- **TO DO**
Give again exactly the lines that stretch from the one with "- 4-ball groups saved to database" to the end of the data below, including both of those lines and nothing else.

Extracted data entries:
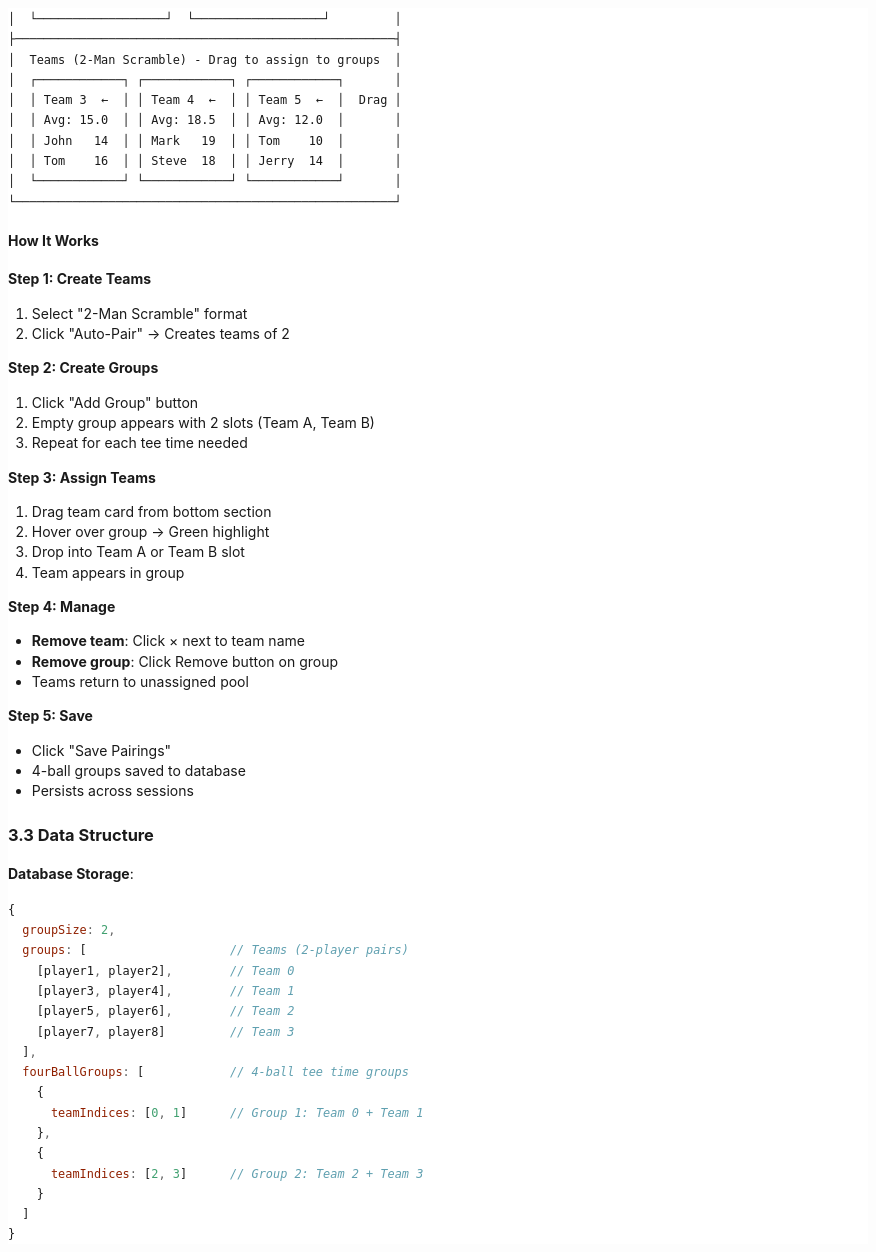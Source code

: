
 ```
│  └──────────────────┘  └──────────────────┘         │
├─────────────────────────────────────────────────────┤
│  Teams (2-Man Scramble) - Drag to assign to groups  │
│  ┌────────────┐ ┌────────────┐ ┌────────────┐       │
│  │ Team 3  ←  │ │ Team 4  ←  │ │ Team 5  ←  │  Drag │
│  │ Avg: 15.0  │ │ Avg: 18.5  │ │ Avg: 12.0  │       │
│  │ John   14  │ │ Mark   19  │ │ Tom    10  │       │
│  │ Tom    16  │ │ Steve  18  │ │ Jerry  14  │       │
│  └────────────┘ └────────────┘ └────────────┘       │
└─────────────────────────────────────────────────────┘
```

#### How It Works

**Step 1: Create Teams**
1. Select "2-Man Scramble" format
2. Click "Auto-Pair" → Creates teams of 2

**Step 2: Create Groups**
1. Click "Add Group" button
2. Empty group appears with 2 slots (Team A, Team B)
3. Repeat for each tee time needed

**Step 3: Assign Teams**
1. Drag team card from bottom section
2. Hover over group → Green highlight
3. Drop into Team A or Team B slot
4. Team appears in group

**Step 4: Manage**
- **Remove team**: Click × next to team name
- **Remove group**: Click Remove button on group
- Teams return to unassigned pool

**Step 5: Save**
- Click "Save Pairings"
- 4-ball groups saved to database
- Persists across sessions

### 3.3 Data Structure

**Database Storage**:
```javascript
{
  groupSize: 2,
  groups: [                    // Teams (2-player pairs)
    [player1, player2],        // Team 0
    [player3, player4],        // Team 1
    [player5, player6],        // Team 2
    [player7, player8]         // Team 3
  ],
  fourBallGroups: [            // 4-ball tee time groups
    {
      teamIndices: [0, 1]      // Group 1: Team 0 + Team 1
    },
    {
      teamIndices: [2, 3]      // Group 2: Team 2 + Team 3
    }
  ]
}
```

- **TASK RESPONSE**
- 4-ball groups saved to database
- Persists across sessions

### 3.3 Data Structure

**Database Storage**:
```javascript
{
  groupSize: 2,
  groups: [                    // Teams (2-player pairs)
    [player1, player2],        // Team 0
    [player3, player4],        // Team 1
    [player5, player6],        // Team 2
    [player7, player8]         // Team 3
  ],
  fourBallGroups: [            // 4-ball tee time groups
    {
      teamIndices: [0, 1]      // Group 1: Team 0 + Team 1
    },
    {
      teamIndices: [2, 3]      // Group 2: Team 2 + Team 3
    }
  ]
}
```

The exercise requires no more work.